▼▼▼

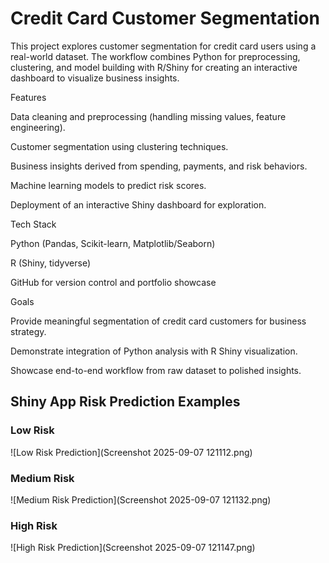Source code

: # Credit Card Customer Segmentation

This project explores customer segmentation for credit card users using a real-world dataset. The workflow combines Python for preprocessing, clustering, and model building with R/Shiny for creating an interactive dashboard to visualize business insights.

Features

Data cleaning and preprocessing (handling missing values, feature engineering).

Customer segmentation using clustering techniques.

Business insights derived from spending, payments, and risk behaviors.

Machine learning models to predict risk scores.

Deployment of an interactive Shiny dashboard for exploration.

Tech Stack

Python (Pandas, Scikit-learn, Matplotlib/Seaborn)

R (Shiny, tidyverse)

GitHub for version control and portfolio showcase

Goals

Provide meaningful segmentation of credit card customers for business strategy.

Demonstrate integration of Python analysis with R Shiny visualization.

Showcase end-to-end workflow from raw dataset to polished insights.

## Shiny App Risk Prediction Examples

### Low Risk
![Low Risk Prediction](Screenshot 2025-09-07 121112.png)

### Medium Risk
![Medium Risk Prediction](Screenshot 2025-09-07 121132.png)

### High Risk
![High Risk Prediction](Screenshot 2025-09-07 121147.png)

▲▲▲

**Task statement**
Return the listing unchanged except for the pictures, which should be dropped.

**Result for this exercise**
Source code

: # Credit Card Customer Segmentation

This project explores customer segmentation for credit card users using a real-world dataset. The workflow combines Python for preprocessing, clustering, and model building with R/Shiny for creating an interactive dashboard to visualize business insights.

Features

Data cleaning and preprocessing (handling missing values, feature engineering).

Customer segmentation using clustering techniques.

Business insights derived from spending, payments, and risk behaviors.

Machine learning models to predict risk scores.

Deployment of an interactive Shiny dashboard for exploration.

Tech Stack

Python (Pandas, Scikit-learn, Matplotlib/Seaborn)

R (Shiny, tidyverse)

GitHub for version control and portfolio showcase

Goals

Provide meaningful segmentation of credit card customers for business strategy.

Demonstrate integration of Python analysis with R Shiny visualization.

Showcase end-to-end workflow from raw dataset to polished insights.

## Shiny App Risk Prediction Examples

### Low Risk
![Low Risk Prediction](Screenshot 2025-09-07 121112.png)

### Medium Risk
![Medium Risk Prediction](Screenshot 2025-09-07 121132.png)

### High Risk
![High Risk Prediction](Screenshot 2025-09-07 121147.png)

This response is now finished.